Friday, September 24, 2010

Book-A-Day 2010 # 233 (9/24) -- Miss Don't Touch Me by Hubert & Kerascoet

Nations have distinctive characters -- we may want to deny that, at times, but those distinctions always bubble back up, and prove us misguided if not totally wrong. Americans proverbially want their greatest stories to be tragedies with happy endings -- to provide the highest catharsis to the audience, and to have heroes that make the ultimate sacrifice, only to be quickly brought back in payment for their goodness. The French, on the other hand, have a darker view of the world -- their deepest stories have a strain of tragedy in the happy ending, a feeling of something irreparably lost, no matter what crimes have been stopped and what wrongs put right. They're also more likely to let sex be at the center -- or close to the center -- of a story that's not purely about titillation, unlike Americans.

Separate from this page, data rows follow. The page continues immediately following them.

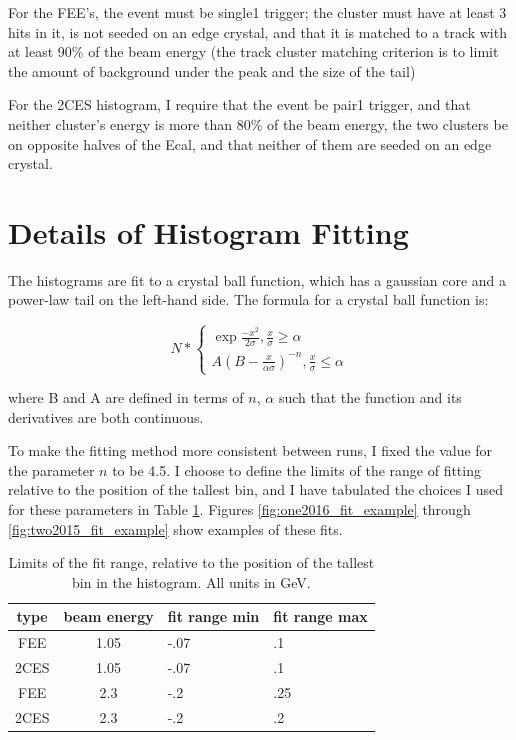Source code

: \documentclass[11pt]{article}
\begin{document}
For the FEE's, the event must be single1 trigger; the cluster must have at least 3 hits in it, is not seeded on an edge crystal, and that it is matched to a track with at least 90\% of the beam energy (the track cluster matching criterion is to limit the amount of background under the peak and the size of the tail)

For the 2CES histogram, I require that the event be pair1 trigger, and that neither cluster's energy is more than 80\% of the beam energy, the two clusters be on opposite halves of the Ecal, and that neither of them are seeded on an edge crystal.   

\section{Details of Histogram Fitting}
The histograms are fit to a crystal ball function, which has a gaussian core and a power-law tail on the left-hand side.   The formula for a crystal ball function is:

\begin{equation}
N*\begin{cases}
\exp{\frac{-x^2}{2\sigma}},  \frac{x}{\sigma} \ge \alpha\\
A\left(B-\frac{x}{\alpha\sigma}\right)^{-n}, \frac{x}{\sigma} \le \alpha
\end{cases}
\label{eq:crystalball}
\end{equation}

where B and A are defined in terms of $n$, $\alpha$ such that the function and its derivatives are both continuous.

To make the fitting method more consistent between runs, I fixed the value for the parameter $n$ to be 4.5.    I choose to define the limits of the range of fitting relative to the position of the tallest bin, and I have tabulated the choices I used for these parameters in Table \ref{tab:fit_range_limits}.  Figures \ref{fig:one2016_fit_example} through \ref{fig:two2015_fit_example} show examples of these fits.  


\begin{table}[htp]
\caption{Limits of the fit range, relative to the position of the tallest bin in the histogram.  All units in GeV.}
\begin{center}
\begin{tabular}{|c|c|l|l|}
\hline
type & beam energy & fit range min & fit range max \\
\hline
FEE & 1.05 & -.07 & .1 \\
2CES & 1.05 & -.07 & .1 \\ 
FEE & 2.3 & -.2 & .25 \\
2CES & 2.3 & -.2 & .2 \\

\hline
\end{tabular}
\end{center}
\label{tab:fit_range_limits}
\end{table}%
\end{document}
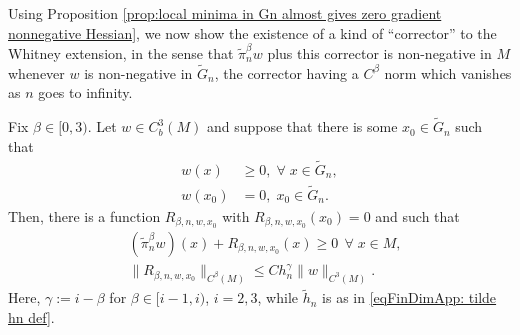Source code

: \documentclass[11pt,reqno]{amsart}
\numberwithin{equation}{section}
\theoremstyle{plain}
\begin{document}
Using Proposition \ref{prop:local minima in Gn almost gives zero gradient nonnegative Hessian}, we now show the existence of a kind of ``corrector'' to the Whitney extension, in the sense that $\tilde \pi_n^\beta w$ plus this corrector is non-negative in $M$ whenever $w$ is non-negative in $\tilde G_n$, the corrector having a $C^\beta$ norm which vanishes as $n$ goes to infinity.
\begin{lem}\label{lem: extension operators preserve order up to small error}
  Fix $\beta \in [0,3)$. Let $w \in C_b^3(M)$ and suppose that there is some $x_0 \in \tilde G_n$ such that
  \begin{align*} 
    w(x) & \geq 0, \;\forall\; x\in \tilde G_n,\\
    w(x_0) & = 0, \;x_0\in \tilde G_n.	  	   
  \end{align*}	  
  Then, there is a function $R_{\beta,n,w,x_0}$ with $R_{\beta,n,w,x_0}(x_0)=0$ and such that
  \begin{align*}
    & (\tilde \pi_n^\beta w)(x)+R_{\beta,n,w,x_0}(x)\geq 0\ \  \forall\; x\in M,\\
    & \|R_{\beta,n,w,x_0}\|_{C^{\beta}(M)} \leq Ch_n^{\gamma}\|w\|_{C^3(M)}.  
  \end{align*}	  
  Here, $\gamma := i-\beta$ for $\beta \in [i-1,i)$, $i=2,3$, while $\tilde h_n$ is as in \eqref{eqFinDimApp: tilde hn def}. 
\end{lem}
\end{document}
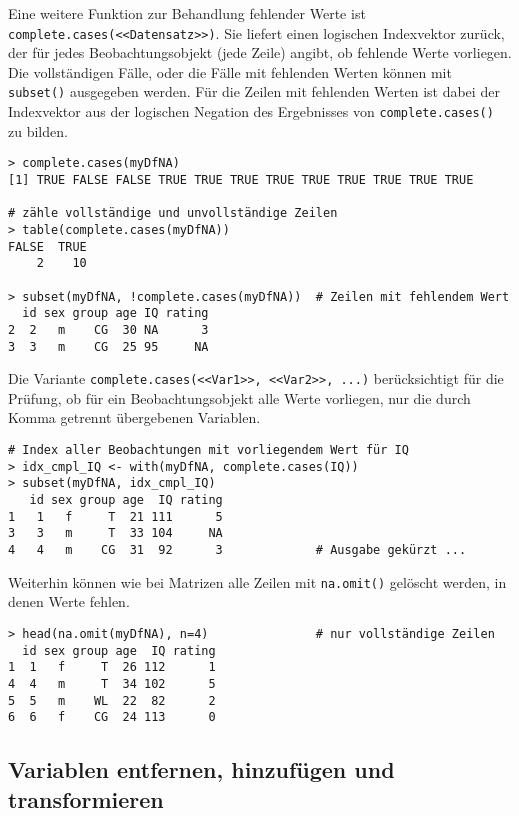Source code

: Eine weitere Funktion zur Behandlung fehlender Werte ist \lstinline!complete.cases(<<Datensatz>>)!. Sie liefert einen logischen Indexvektor zurück, der für jedes Beobachtungsobjekt (jede Zeile) angibt, ob fehlende Werte vorliegen. Die vollständigen Fälle, oder die Fälle mit fehlenden Werten können mit \lstinline!subset()! ausgegeben werden. Für die Zeilen mit fehlenden Werten ist dabei der Indexvektor aus der logischen Negation des Ergebnisses von \lstinline!complete.cases()! zu bilden.
\begin{lstlisting}
> complete.cases(myDfNA)
[1] TRUE FALSE FALSE TRUE TRUE TRUE TRUE TRUE TRUE TRUE TRUE TRUE

# zähle vollständige und unvollständige Zeilen
> table(complete.cases(myDfNA))
FALSE  TRUE 
    2    10

> subset(myDfNA, !complete.cases(myDfNA))  # Zeilen mit fehlendem Wert
  id sex group age IQ rating
2  2   m    CG  30 NA      3
3  3   m    CG  25 95     NA
\end{lstlisting}

Die Variante \lstinline!complete.cases(<<Var1>>, <<Var2>>, ...)! berücksichtigt für die Prüfung, ob für ein Beobachtungsobjekt alle Werte vorliegen, nur die durch Komma getrennt übergebenen Variablen.
\begin{lstlisting}
# Index aller Beobachtungen mit vorliegendem Wert für IQ
> idx_cmpl_IQ <- with(myDfNA, complete.cases(IQ))
> subset(myDfNA, idx_cmpl_IQ)
   id sex group age  IQ rating
1   1   f     T  21 111      5
3   3   m     T  33 104     NA
4   4   m    CG  31  92      3             # Ausgabe gekürzt ...
\end{lstlisting}

Weiterhin können wie bei Matrizen alle Zeilen mit \lstinline!na.omit()! gelöscht werden, in denen Werte fehlen.
\begin{lstlisting}
> head(na.omit(myDfNA), n=4)               # nur vollständige Zeilen
  id sex group age  IQ rating
1  1   f     T  26 112      1
4  4   m     T  34 102      5
5  5   m    WL  22  82      2
6  6   f    CG  24 113      0
\end{lstlisting}

\subsection{Variablen entfernen, hinzufügen und transformieren}
\label{sec:df_transform}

Miss Don't Touch Me is a French book, deeply so -- set in Paris during the uneasy 1930s -- and it's a revenge story that's much more ambivalent about justice than the equivalent American book would be, as well as much more realistic about power and privilege than any American popular work can ever afford to be. It's also a graphic novel, but surely we're beyond the point where we're startled when a mere comic shows up at the gates of literature, aren't we?

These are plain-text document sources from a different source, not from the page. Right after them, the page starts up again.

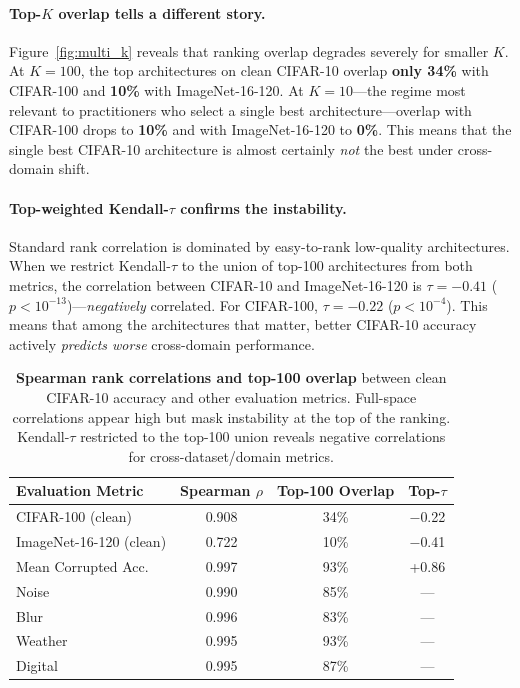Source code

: \paragraph{Top-$K$ overlap tells a different story.}
Figure~\ref{fig:multi_k} reveals that ranking overlap degrades severely for smaller $K$.
At $K{=}100$, the top architectures on clean CIFAR-10 overlap \textbf{only 34\%} with CIFAR-100 and \textbf{10\%} with ImageNet-16-120.
At $K{=}10$---the regime most relevant to practitioners who select a single best architecture---overlap with CIFAR-100 drops to \textbf{10\%} and with ImageNet-16-120 to \textbf{0\%}.
This means that the single best CIFAR-10 architecture is almost certainly \emph{not} the best under cross-domain shift.

\paragraph{Top-weighted Kendall-$\tau$ confirms the instability.}
Standard rank correlation is dominated by easy-to-rank low-quality architectures.
When we restrict Kendall-$\tau$ to the union of top-100 architectures from both metrics, the correlation between CIFAR-10 and ImageNet-16-120 is $\tau = -0.41$ ($p < 10^{-13}$)---\emph{negatively} correlated.
For CIFAR-100, $\tau = -0.22$ ($p < 10^{-4}$).
This means that among the architectures that matter, better CIFAR-10 accuracy actively \emph{predicts worse} cross-domain performance.

\begin{table}[t]
\centering
\caption{\textbf{Spearman rank correlations and top-100 overlap} between clean CIFAR-10 accuracy and other evaluation metrics. Full-space correlations appear high but mask instability at the top of the ranking. Kendall-$\tau$ restricted to the top-100 union reveals negative correlations for cross-dataset/domain metrics.}
\label{tab:correlations}
\small
\begin{tabular}{@{}lccc@{}}
\toprule
Evaluation Metric & Spearman $\rho$ & Top-100 Overlap & Top-$\tau$ \\
\midrule
CIFAR-100 (clean)       & 0.908 & 34\% & $-$0.22 \\
ImageNet-16-120 (clean) & 0.722 & 10\% & $-$0.41 \\
Mean Corrupted Acc.     & 0.997 & 93\% & +0.86 \\
\quad Noise             & 0.990 & 85\% & --- \\
\quad Blur              & 0.996 & 83\% & --- \\
\quad Weather           & 0.995 & 93\% & --- \\
\quad Digital           & 0.995 & 87\% & --- \\
\bottomrule
\end{tabular}
\end{table}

Young women -- as always, seeking some excitement in a life that's mostly drudgery by day at some menial job and the prospect of years of drudgery as some schlub's husband wife for the foreseeable future -- gather in pavilions out in the suburbs to dance through the night, hoping to meet a dashing man, or at least to have a happy time. But there's a killer lurking -- the Butcher of the Dances -- capturing and hideously murdering those young women, one at a time.

One of the young women who enjoys the dances is Agatha; she lives with her more introverted, timid sister Blanche in the large house of the older woman for whom both of them work as maids. One day, Blanche looks through a new hole in the wall separating their attic bedroom from the next building -- and sees two men at work at the grisly task of disposing of the body of a dead young woman. Blanche is sure this is the work of the Butcher, and runs to find her sister, wanting the two of them to run away immediately. But it doesn't work out that way, and soon Agatha is dead -- in a way the police judge as suicide, but Blanche knows was the work of the Butcher. What's worse, her employer turns her out of the house immediately for the "scandal."

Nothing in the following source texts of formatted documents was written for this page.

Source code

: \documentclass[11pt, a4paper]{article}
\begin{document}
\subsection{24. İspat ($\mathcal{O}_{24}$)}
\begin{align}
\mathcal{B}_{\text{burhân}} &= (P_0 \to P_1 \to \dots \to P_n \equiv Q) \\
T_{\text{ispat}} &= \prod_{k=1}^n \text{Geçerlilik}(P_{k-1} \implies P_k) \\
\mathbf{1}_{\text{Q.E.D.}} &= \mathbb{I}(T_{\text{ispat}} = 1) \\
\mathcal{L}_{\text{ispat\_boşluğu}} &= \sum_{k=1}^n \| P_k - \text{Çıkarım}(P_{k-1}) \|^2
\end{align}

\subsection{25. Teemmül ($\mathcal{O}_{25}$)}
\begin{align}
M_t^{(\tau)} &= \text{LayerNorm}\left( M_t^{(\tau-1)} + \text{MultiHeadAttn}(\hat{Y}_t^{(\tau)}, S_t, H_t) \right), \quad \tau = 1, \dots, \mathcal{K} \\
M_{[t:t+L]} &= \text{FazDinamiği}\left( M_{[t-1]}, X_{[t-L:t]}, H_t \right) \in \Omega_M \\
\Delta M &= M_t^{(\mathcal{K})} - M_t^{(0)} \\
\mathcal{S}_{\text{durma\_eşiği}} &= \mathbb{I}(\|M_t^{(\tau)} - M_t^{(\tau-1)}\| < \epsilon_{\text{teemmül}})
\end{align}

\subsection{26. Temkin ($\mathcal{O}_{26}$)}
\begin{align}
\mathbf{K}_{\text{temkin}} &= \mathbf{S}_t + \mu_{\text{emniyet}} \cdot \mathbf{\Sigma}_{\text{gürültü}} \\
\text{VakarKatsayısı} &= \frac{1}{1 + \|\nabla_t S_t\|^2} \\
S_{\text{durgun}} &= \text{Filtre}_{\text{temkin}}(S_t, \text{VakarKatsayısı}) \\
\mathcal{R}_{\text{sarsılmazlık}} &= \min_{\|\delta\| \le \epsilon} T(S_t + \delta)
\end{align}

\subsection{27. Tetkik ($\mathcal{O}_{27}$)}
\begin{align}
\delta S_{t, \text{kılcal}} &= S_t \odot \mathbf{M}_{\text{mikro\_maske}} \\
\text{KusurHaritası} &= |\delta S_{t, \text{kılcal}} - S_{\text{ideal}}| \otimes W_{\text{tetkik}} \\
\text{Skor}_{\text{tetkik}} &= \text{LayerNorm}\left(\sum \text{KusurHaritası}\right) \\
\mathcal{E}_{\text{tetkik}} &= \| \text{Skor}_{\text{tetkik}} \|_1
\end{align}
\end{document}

Blanche can't find another job, and wants only to avenge her sister. She learns that the last victim of the Butcher -- the woman she saw dead -- was a high-class prostitute from the Pompadour house, and tries to apply there for a job as a maid. But the madam instead -- with a touch of humor -- hires Blanche as the new "Miss Don't Touch Me," a dominatrix on the style of an English governess, who whips and beats men but never has sex with them. Blanche, with no other options, accepts, and tries to continue her investigations into the Butcher.

She finds friends and enemies at the Pompadour, as in any small group of people of the same sex, and also comes to learn about the true powers of the world, of the crimes that wealth and position and fame can shield and the resulting suffering of the poor and ill-placed and obscure. She does find the Butcher, in the end, and there is some justice -- for some of the people involved. But some are too far above justice, and some people we would call innocent suffer far more -- Miss Don't Touch Me ends on a devastatingly poignant moment of misguided "justice."

So this is a French book -- it has what counts as a happy ending, with the villains routed and their plans foiled, but it also has a deeper sense that some villains are never really routed, only pushed away, so that their next evil acts will be done somewhere else, to someone else. And that may be the best that we can hope for -- that we know why our sister died, and did as much damage to the people responsible for that death as we could. It's a fine, thoughtful, nuanced and unflinchingly clear-eyed book, not least interesting as a story deeply sympathetic to women though it was created by two men.
Book-A-Day 2010: The Epic Index


Leo said...

as some schlub's husband

Wife, methinks.

Andrew Wheeler said...

Leo: Quite right; I had "schlub of a husband" at some point while writing that sentence, and it didn't get fixed the way it should have.

Thanks for catching it.

Drew said...

Kerascoet is actually a two-person team, one of whom is a woman.